In Albert Zuger‘s jewelry you can see Aphrodite taking Hephaestus’ hand; it is a heavenly marriage of beauty and the forge. The Toronto-based designer hammers out earrings, necklaces, rings and bracelets in bronze that carry an unpretentious elegance, marks of the hammer, and the spirit of the American craftsmanship.
Zuger’s involvement with jewelry began with an actual wedding—his own. As a metalworker since high school and a sculptor by trade, when he proposed to his wife, Sasha Suda, he didn’t feel it was right for them to wear rings he hadn’t made himself. What he produced, and what now rests on both of their fingers, features hundreds of layers of several steel alloys, with a lining of gold peeking out around the edge. Those who saw the ring went mad for it, and Zuger—who was leaving his metal fabrication outfit in New York for Suda’s hometown of Toronto—saw an opportunity to start a new career that combined his love of sculpture, jewelry and traditional metalwork.

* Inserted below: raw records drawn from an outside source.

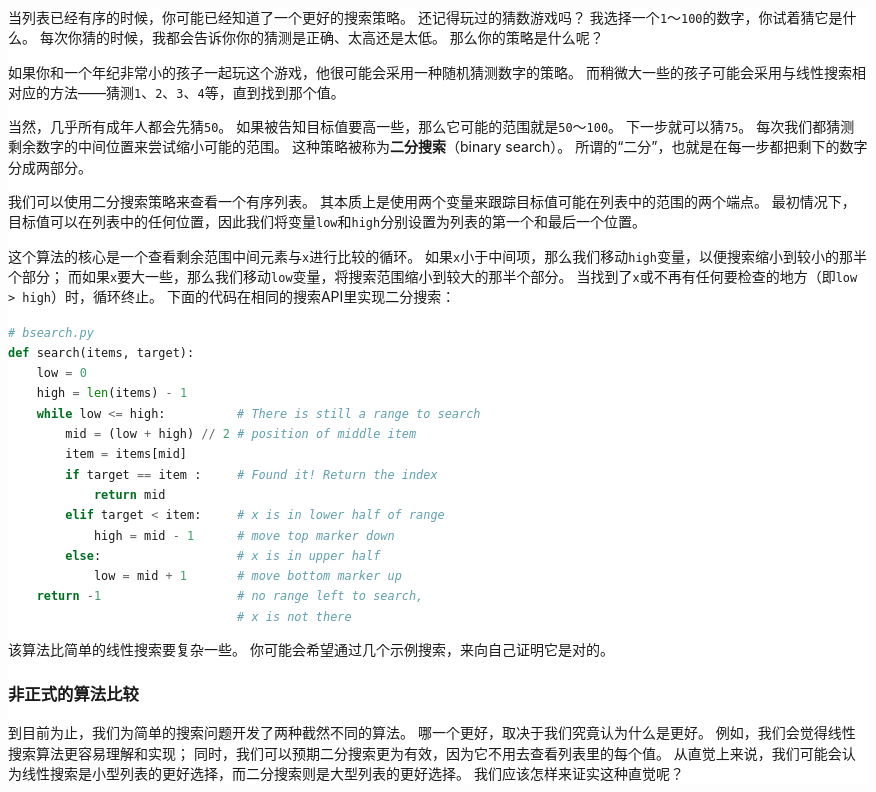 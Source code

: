 当列表已经有序的时候，你可能已经知道了一个更好的搜索策略。
还记得玩过的猜数游戏吗？
我选择一个`1`～`100`的数字，你试着猜它是什么。
每次你猜的时候，我都会告诉你你的猜测是正确、太高还是太低。
那么你的策略是什么呢？

如果你和一个年纪非常小的孩子一起玩这个游戏，他很可能会采用一种随机猜测数字的策略。
而稍微大一些的孩子可能会采用与线性搜索相对应的方法——猜测`1`、`2`、`3`、`4`等，直到找到那个值。

当然，几乎所有成年人都会先猜`50`。
如果被告知目标值要高一些，那么它可能的范围就是`50`～`100`。
下一步就可以猜`75`。
每次我们都猜测剩余数字的中间位置来尝试缩小可能的范围。
这种策略被称为**二分搜索**（binary search）。
所谓的“二分”，也就是在每一步都把剩下的数字分成两部分。

我们可以使用二分搜索策略来查看一个有序列表。
其本质上是使用两个变量来跟踪目标值可能在列表中的范围的两个端点。
最初情况下，目标值可以在列表中的任何位置，因此我们将变量`low`和`high`分别设置为列表的第一个和最后一个位置。

这个算法的核心是一个查看剩余范围中间元素与`x`进行比较的循环。
如果`x`小于中间项，那么我们移动`high`变量，以便搜索缩小到较小的那半个部分；
而如果`x`要大一些，那么我们移动`low`变量，将搜索范围缩小到较大的那半个部分。
当找到了`x`或不再有任何要检查的地方（即`low > high`）时，循环终止。
下面的代码在相同的搜索API里实现二分搜索：

```Python
# bsearch.py
def search(items, target):
    low = 0
    high = len(items) - 1
    while low <= high:          # There is still a range to search
        mid = (low + high) // 2 # position of middle item
        item = items[mid]
        if target == item :     # Found it! Return the index
            return mid
        elif target < item:     # x is in lower half of range
            high = mid - 1      # move top marker down
        else:                   # x is in upper half
            low = mid + 1       # move bottom marker up
    return -1                   # no range left to search,
                                # x is not there
```

该算法比简单的线性搜索要复杂一些。
你可能会希望通过几个示例搜索，来向自己证明它是对的。

### 非正式的算法比较

到目前为止，我们为简单的搜索问题开发了两种截然不同的算法。
哪一个更好，取决于我们究竟认为什么是更好。
例如，我们会觉得线性搜索算法更容易理解和实现；
同时，我们可以预期二分搜索更为有效，因为它不用去查看列表里的每个值。
从直觉上来说，我们可能会认为线性搜索是小型列表的更好选择，而二分搜索则是大型列表的更好选择。
我们应该怎样来证实这种直觉呢？
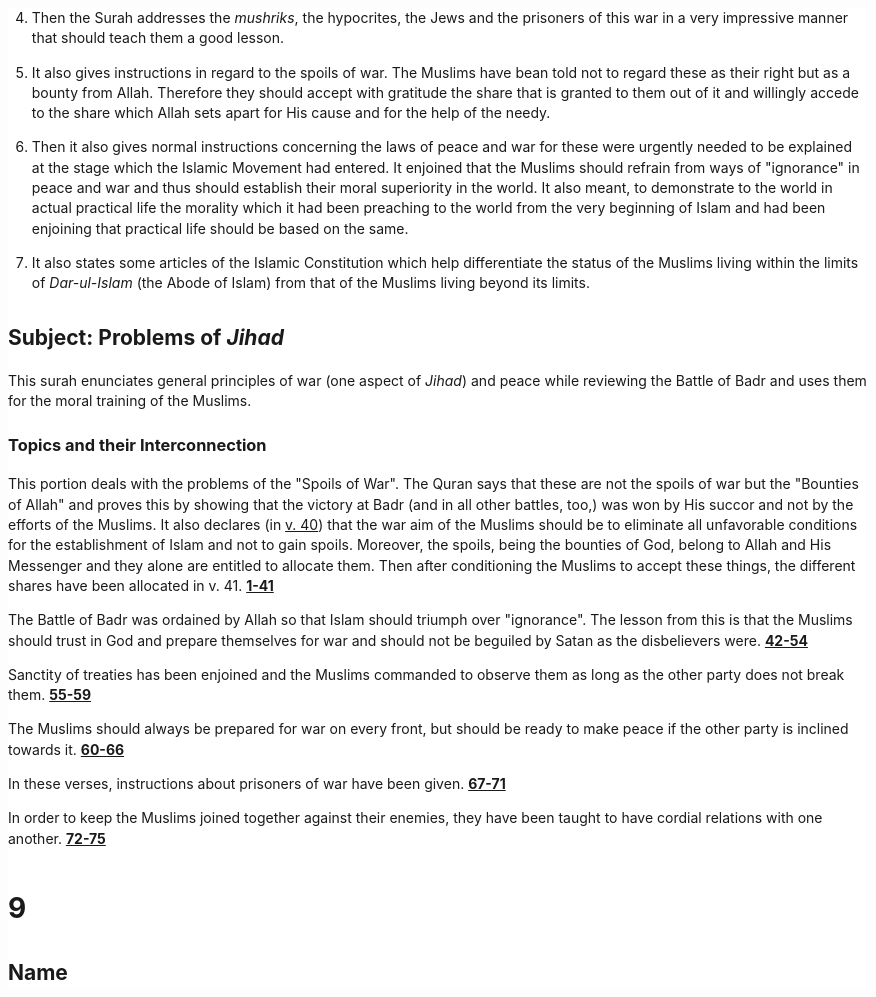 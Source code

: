 4. Then the Surah addresses the _mushriks_, the hypocrites, the Jews and the prisoners of this war in a very impressive manner that should teach them a good lesson.

5. It also gives instructions in regard to the spoils of war. The Muslims have bean told not to regard these as their right but as a bounty from Allah. Therefore they should accept with gratitude the share that is granted to them out of it and willingly accede to the share which Allah sets apart for His cause and for the help of the needy.

6. Then it also gives normal instructions concerning the laws of peace and war for these were urgently needed to be explained at the stage which the Islamic Movement had entered. It enjoined that the Muslims should refrain from ways of "ignorance" in peace and war and thus should establish their moral superiority in the world. It also meant, to demonstrate to the world in actual practical life the morality which it had been preaching to the world from the very beginning of Islam and had been enjoining that practical life should be based on the same.

7. It also states some articles of the Islamic Constitution which help differentiate the status of the Muslims living within the limits of _Dar-ul-Islam_ (the Abode of Islam) from that of the Muslims living beyond its limits.


## Subject: Problems of _Jihad_

This surah enunciates general principles of war (one aspect of _Jihad_) and peace while reviewing the Battle of Badr and uses them for the moral training of the Muslims.

### Topics and their Interconnection

This portion deals with the problems of the "Spoils of War". The Quran says that these are not the spoils of war but the "Bounties of Allah" and proves this by showing that the victory at Badr (and in all other battles, too,) was won by His succor and not by the efforts of the Muslims. It also declares (in [v. 40](/8/40)) that the war aim of the Muslims should be to eliminate all unfavorable conditions for the establishment of Islam and not to gain spoils. Moreover, the spoils, being the bounties of God, belong to Allah and His Messenger and they alone are entitled to allocate them. Then after conditioning the Muslims to accept these things, the different shares have been allocated in v. 41. **[1-41](/8/1-41)**

The Battle of Badr was ordained by Allah so that Islam should triumph over "ignorance". The lesson from this is that the Muslims should trust in God and prepare themselves for war and should not be beguiled by Satan as the disbelievers were. **[42-54](/8/42-54)**

Sanctity of treaties has been enjoined and the Muslims commanded to observe them as long as the other party does not break them. **[55-59](/8/55-59)**

The Muslims should always be prepared for war on every front, but should be ready to make peace if the other party is inclined towards it. **[60-66](/8/60-66)**

In these verses, instructions about prisoners of war have been given. **[67-71](/8/67-71)**

In order to keep the Muslims joined together against their enemies, they have been taught to have cordial relations with one another. **[72-75](/8/72-75)**

# 9

## Name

“I’ve been a metalworker since age 15,” says Zuger, who moved to Kansas City as a teenager and volunteered with historic blacksmith shop there. Meanwhile, he took every jewelry design class his high school offered and learned to weld in a metal fabrication studio before driving his 1950 Ford pickup to the Pratt Institute in Brooklyn, where he studied sculpture. After college, he opened his own metal fabrication business in an 1850s warehouse in Greenpoint, Brooklyn, fabricating elements of artists’ large-scale sculptures, ornate arch metalwork, and unique structures like a pair of giant bronze doors for an Upper East Side mansion.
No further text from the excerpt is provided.